The profiling at the boarding gate couldn't be called
racial, exactly. The ruddy and the pallid were
ushered directly onboard, as were the sufficiently
black. It was the tanned or swarthy who had to line
up for additional questioning. On my flight these
included, as far as I could tell, some Hindus, some
Filipinos, a Hispanic or two, and a pair of elderly
Iranian women wearing chadors in violation of
America's new no-unusual-things-on-your-head
taboo, which has brought grief to Sikhs in the U.S.
hinterland. (Not that there hasn't been Sikh terrorism,
but it was directed against Indira Gandhi, in
retaliation for the Indian army's storming the Golden
Temple at Amritsar. This isn't an issue at the
moment, but the complexities of building an
international coalition against terrorism could be
illustrated if India demands a wholesale revocation
of Sikh cab licenses in New York, thereby bringing
that city to a halt again.)

An English friend asked me, Would a bald chap who
was sunburned and gardening and put a tea towel on
his head be in trouble in America?

My plane was two-thirds empty. But the unflappable
British flight crew was unflapped. I was not
subjected to the indignity that an acquaintance
suffered on a flight from New York to Chicago. He
was made to press the flight-attendant call button and
identify himself before being allowed to go to the
bathroom. This—for a drinking man in the
enlarged-prostate years—is a serious violation of
civil rights.

he people I know in London were in the same
state of shock and anger as the people I know in
America. And, like my American friends, they
weren't particularly frightened of a second terrorist
strike or of poison gas or germ warfare. But this may
be a matter of being old smokers and drinkers, at an
age for cardiac arrest and malignancy, with children
they'd like to see grow up or at least get a damn job,
and retirement funds that have gone to hell in the past
year. How much more frightening can life get?

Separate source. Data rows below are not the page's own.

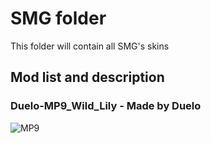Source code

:# SMG folder
This folder will contain all SMG's skins

## Mod list and description

### Duelo-MP9_Wild_Lily - Made by Duelo
![MP9](https://cdn.discordapp.com/attachments/681319583533236255/682999224098750497/unknown.png)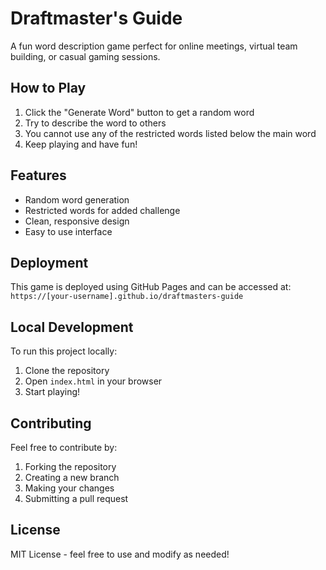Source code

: # Draftmaster's Guide

A fun word description game perfect for online meetings, virtual team building, or casual gaming sessions.

## How to Play

1. Click the "Generate Word" button to get a random word
2. Try to describe the word to others
3. You cannot use any of the restricted words listed below the main word
4. Keep playing and have fun!

## Features

- Random word generation
- Restricted words for added challenge
- Clean, responsive design
- Easy to use interface

## Deployment

This game is deployed using GitHub Pages and can be accessed at: `https://[your-username].github.io/draftmasters-guide`

## Local Development

To run this project locally:

1. Clone the repository
2. Open `index.html` in your browser
3. Start playing!

## Contributing

Feel free to contribute by:
1. Forking the repository
2. Creating a new branch
3. Making your changes
4. Submitting a pull request

## License

MIT License - feel free to use and modify as needed!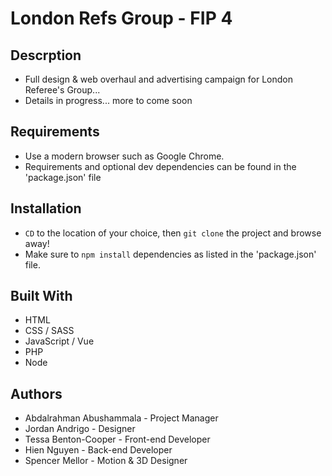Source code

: # London Refs Group - FIP 4

## Descrption
* Full design & web overhaul and advertising campaign for London Referee's Group... 
* Details in progress... more to come soon

## Requirements
* Use a modern browser such as Google Chrome.
* Requirements and optional dev dependencies can be found in the 'package.json' file

## Installation
* `CD` to the location of your choice, then `git clone` the project and browse away! 
* Make sure to `npm install` dependencies as listed in the 'package.json' file. 

## Built With
* HTML
* CSS / SASS
* JavaScript / Vue
* PHP
* Node 

## Authors
* Abdalrahman Abushammala - Project Manager
* Jordan Andrigo - Designer
* Tessa Benton-Cooper - Front-end Developer
* Hien Nguyen - Back-end Developer
* Spencer Mellor - Motion & 3D Designer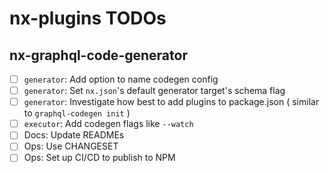 # nx-plugins TODOs

## nx-graphql-code-generator

- [ ] `generator`: Add option to name codegen config
- [ ] `generator`: Set `nx.json`'s default generator target's schema flag
- [ ] `generator`: Investigate how best to add plugins to package.json ( similar to `graphql-codegen init` )
- [ ] `executor`: Add codegen flags like `--watch`
- [ ] Docs: Update READMEs
- [ ] Ops: Use CHANGESET
- [ ] Ops: Set up CI/CD to publish to NPM
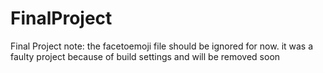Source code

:# FinalProject
Final Project
note: the facetoemoji file should be ignored for now. it was a faulty project because of build settings and will be removed soon
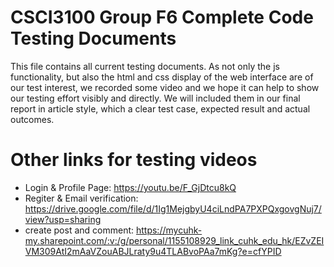 # CSCI3100 Group F6 Complete Code Testing Documents
This file contains all current testing documents. As not only the js functionality, but also the html and css display of the web interface are of our test interest, we recorded some video and we hope it can help to show our testing effort visibly and directly. We will included them in our final report in article style, which a clear test case, expected result and actual outcomes. 

# Other links for testing videos
- Login & Profile Page: https://youtu.be/F_GjDtcu8kQ
- Regiter & Email verification: https://drive.google.com/file/d/1Ig1MejgbyU4ciLndPA7PXPQxgovgNuj7/view?usp=sharing
- create post and comment:
https://mycuhk-my.sharepoint.com/:v:/g/personal/1155108929_link_cuhk_edu_hk/EZvZEIVM309AtI2mAaVZouABJLraty9u4TLABvoPAa7mKg?e=cfYPID
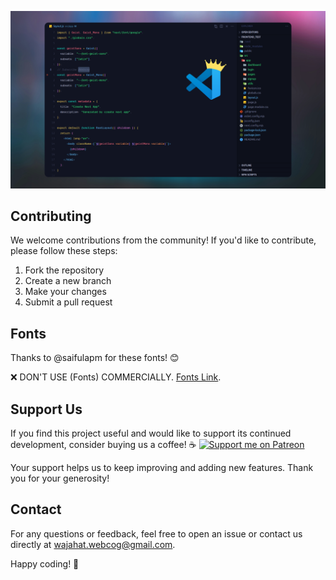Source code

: ![VSCODE](https://github.com/webcog-pk/vscode-setting/blob/main/vs_code_settings.png)

## Contributing

We welcome contributions from the community! If you'd like to contribute, please follow these steps:

1. Fork the repository
2. Create a new branch
3. Make your changes
4. Submit a pull request

## Fonts

Thanks to @saifulapm for these fonts! 😊

❌ DON'T USE (Fonts) COMMERCIALLY. [Fonts Link](https://github.com/saifulapm/my-fonts.git).

## Support Us

If you find this project useful and would like to support its continued development, consider buying us a coffee! ☕ 
[![Support me on Patreon](https://img.shields.io/badge/Support%20me%20on-Patreon-orange?style=for-the-badge&logo=patreon)](https://www.patreon.com/Webcog)




Your support helps us to keep improving and adding new features. Thank you for your generosity!

## Contact

For any questions or feedback, feel free to open an issue or contact us directly at [wajahat.webcog@gmail.com](mailto:wajahat.webcog@gmail.com).

Happy coding! 🎉



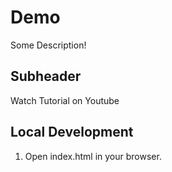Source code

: # Demo

Some Description!

## Subheader

Watch Tutorial on Youtube

## Local Development

1. Open index.html in your browser.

The Brits, however, were more likely to raise the
subject of the IRA and say a word about America's
leading the fight against terrorism while letting the
NORAID cans be passed in the bars of Southie and
the Bronx. I blamed the Kennedys—always a safe
course when questions of bad U.S. political policies
are raised. Meanwhile, it's the British themselves
who are at the negotiating table with my moron
cousins from Ulster. Personally, I'd start the war on
terrorism with Gerry Adams. At least we know
where he is.

Incidentally, it's ridiculous if
you're Irish to claim that you
can't fathom the mindset
behind the wild destruction of
innocents, the casual
self-murder, and the bathos of
martyrdom on September 11.
Al Qaeda no doubt has a
Yeats of its own—"A terrible
beauty is born."

But there was something going on in Great Britain
that was squishier than Northern Ireland home-rule
concessions. The September 17 issue of The New
Statesman ran an amazing editorial leader.

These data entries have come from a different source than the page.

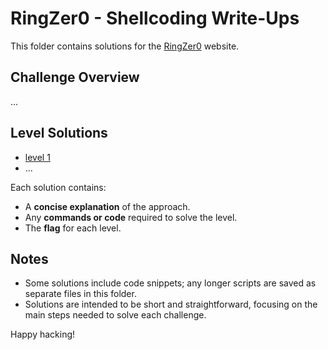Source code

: # RingZer0 - Shellcoding Write-Ups

This folder contains solutions for the [RingZer0](https://ringzer0ctf.com/) website. 

## Challenge Overview
...

## Level Solutions
- [level 1](./level1.md)
- ...

Each solution contains:
- A **concise explanation** of the approach.
- Any **commands or code** required to solve the level.
- The **flag** for each level.

## Notes
- Some solutions include code snippets; any longer scripts are saved as separate files in this folder.
- Solutions are intended to be short and straightforward, focusing on the main steps needed to solve each challenge.
  
Happy hacking!
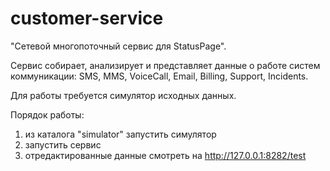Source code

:# customer-service
"Cетевой многопоточный сервис для StatusPage".

Сервис собирает, анализирует и представляет данные о работе систем коммуникации: SMS, MMS, VoiceCall, Email, Billing, Support, Incidents.

Для работы требуется симулятор исходных данных.

Порядок работы:
1. из каталога "simulator" запустить симулятор
2. запустить сервис
3. отредактированные данные смотреть на http://127.0.0.1:8282/test
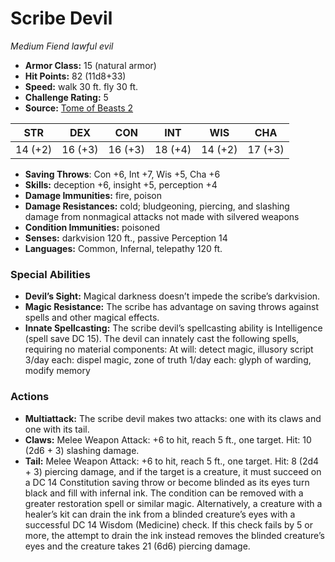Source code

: # Scribe Devil

*Medium* *Fiend* *lawful evil*

- **Armor Class:** 15 (natural armor)
- **Hit Points:** 82 (11d8+33)
- **Speed:** walk 30 ft. fly 30 ft.
- **Challenge Rating:** 5
- **Source:** [Tome of Beasts 2](https://koboldpress.com/kpstore/product/tome-of-beasts-2-for-5th-edition/)

| STR | DEX | CON | INT | WIS | CHA |
| --- | --- | --- | --- | --- | --- |
| 14 (+2) | 16 (+3) | 16 (+3) | 18 (+4) | 14 (+2) | 17 (+3) |

- **Saving Throws**: Con +6, Int +7, Wis +5, Cha +6
- **Skills:** deception +6, insight +5, perception +4
- **Damage Immunities:** fire, poison
- **Damage Resistances:** cold; bludgeoning, piercing, and slashing damage from nonmagical attacks not made with silvered weapons
- **Condition Immunities:** poisoned
- **Senses:** darkvision 120 ft., passive Perception 14
- **Languages:** Common, Infernal, telepathy 120 ft.
### Special Abilities
- **Devil’s Sight:** Magical darkness doesn’t impede the scribe’s darkvision.
- **Magic Resistance:** The scribe has advantage on saving throws against spells and other magical effects.
- **Innate Spellcasting:** The scribe devil’s spellcasting ability is Intelligence (spell save DC 15). The devil can innately cast the following spells, requiring no material components: At will: detect magic, illusory script 3/day each: dispel magic, zone of truth 1/day each: glyph of warding, modify memory
### Actions
- **Multiattack:** The scribe devil makes two attacks: one with its claws and one with its tail.
- **Claws:** Melee Weapon Attack: +6 to hit, reach 5 ft., one target. Hit: 10 (2d6 + 3) slashing damage.
- **Tail:** Melee Weapon Attack: +6 to hit, reach 5 ft., one target. Hit: 8 (2d4 + 3) piercing damage, and if the target is a creature, it must succeed on a DC 14 Constitution saving throw or become blinded as its eyes turn black and fill with infernal ink. The condition can be removed with a greater restoration spell or similar magic. Alternatively, a creature with a healer’s kit can drain the ink from a blinded creature’s eyes with a successful DC 14 Wisdom (Medicine) check. If this check fails by 5 or more, the attempt to drain the ink instead removes the blinded creature’s eyes and the creature takes 21 (6d6) piercing damage.
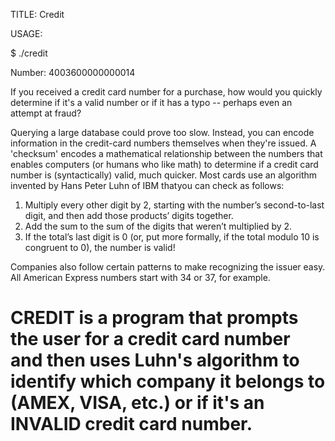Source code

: TITLE: Credit

USAGE: 

$ ./credit

Number: 4003600000000014


If you received a credit card number for a purchase, how would you quickly determine if it's a valid number or if it has a typo -- perhaps even an attempt at fraud?

Querying a large database could prove too slow. Instead, you can encode information in the credit-card numbers themselves when they're issued.
A 'checksum' encodes a mathematical relationship between the numbers that enables computers (or humans who like math)
to determine if a credit card number is (syntactically) valid, much quicker. 
Most cards use an algorithm invented by Hans Peter Luhn of IBM thatyou can check as follows:

1. Multiply every other digit by 2, starting with the number’s second-to-last digit, and then add those products’ digits together.
2. Add the sum to the sum of the digits that weren’t multiplied by 2.
3. If the total’s last digit is 0 (or, put more formally, if the total modulo 10 is congruent to 0), the number is valid!

Companies also follow certain patterns to make recognizing the issuer easy. All American Express numbers start with 34 or 37, for example.

# CREDIT is a program that prompts the user for a credit card number and then uses Luhn's algorithm to identify which company it belongs to (AMEX, VISA, etc.) or if it's an INVALID credit card number.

Look at the picture on pages 6-7, showing
Americans running in terror from the New
York explosions and then ask yourself how
often in the past (particularly in Vietnam
and more recently in Iraq) you have seen
people running in terror from American
firepower. American bond traders, you
may say, are as innocent and as
undeserving of terror as Vietnamese or
Iraqi peasants. Well, yes and no.

To quote more might set off a wave of retribution in
America against people wearing derby hats.

I had dinner with the critic and television
commentator Clive James and his assistant. The
assistant was an able and well-educated young
woman who could not be convinced by Clive that in
the matter of moral values there was such a thing as a
superior culture. "They cover their women in the
ballroom drapes!" Clive said. "Your dad can have
you stoned to death for not marrying some old goat!"

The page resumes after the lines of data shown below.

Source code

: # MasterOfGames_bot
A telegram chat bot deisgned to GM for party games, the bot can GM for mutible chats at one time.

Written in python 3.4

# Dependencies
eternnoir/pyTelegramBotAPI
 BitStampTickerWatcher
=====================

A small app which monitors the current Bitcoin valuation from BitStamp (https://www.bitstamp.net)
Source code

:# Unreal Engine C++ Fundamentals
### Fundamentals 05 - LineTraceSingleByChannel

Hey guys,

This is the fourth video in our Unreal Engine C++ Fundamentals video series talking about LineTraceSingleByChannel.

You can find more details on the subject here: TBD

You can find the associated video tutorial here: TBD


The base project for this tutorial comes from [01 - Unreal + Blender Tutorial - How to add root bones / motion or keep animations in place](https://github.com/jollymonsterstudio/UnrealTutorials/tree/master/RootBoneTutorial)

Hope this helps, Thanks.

"I wouldn't call it an inferior culture," his assistant
said.

"What about Somalia?! What about clitorectomies?!"

"Of course I'm a feminist," his assistant said. "But I
resist the idea of an inferior culture."

It's usually Clive and I who have the arguments. He's
a liberal democrat. But he's my age; he remembers
when the whole point of being on the left was the
effort (alas, misplaced) to forge a superior culture.

I was a guest on a BBC phone-in talk show. If the
world is mad at America for anything, it should be
for the invention of the phone-in talk show. The idea
of a news broadcast once was to find someone with
information and broadcast it. The idea now is to find
someone with ignorance and spread it around. (Being
ignorant myself, I'm not mad personally.)

A woman named Rhona called and said we didn't
have enough empathy for the poor people in the
world. We're so rich and they're so poor, no wonder
they're angry.

I told her that was a slur on poor people. And
anyway, Osama bin Laden is a rich twit.

Rhona said that we are so wealthy and materialistic
and they are so deprived. "Here I am," she said, "just
an ordinary suburban housewife in a semi-detached,
and I'm surrounded by all these things I don't need."
Privately I was thinking that my moron cousins from
Ulster could fix that with breaking and entering. I
said, "You're arguing completely beside the point."
She was employing a fallacy of relevance,
specifically argumentum ad misericordiam.
(Although I had to look that up later; what I said on
the radio was "So what?")

Rhona accused me of that most grievous of modern
sins, especially when committed against a woman by
a middle-aged man. "Don't patronize me," she said.

Calls and e-mails were nine to one in Rhona's favor,
but one stalwart sent this message: "I suspect why
ninety percent of callers are not in favor of PJ's
opinions is because they are out of work socialists
who have nothing better to do but phone radio
stations."

nd there is squishiness in the United States.
Back in Washington, I went to a peace rally on
September 29 at Freedom Plaza, near the White
House. Several thousand people attended. As I
arrived, a man on the speaker's platform was saying,
"We cannot permit the President of our country to
claim there are only two forces—good and evil. We
are not with either."

The Bread and Puppet theater troupe was carrying a
score of what appeared to be eight-foot-high
papier-mâché baked potatoes. Asked what this was
about, one of the troupe said it represented "naked
people being oppressed by clothed people." Asked
again, she said the same thing.

Members of another performing-arts group were
wearing cardboard bird heads and flapping bed
sheets. They said they were "the cranes of peace."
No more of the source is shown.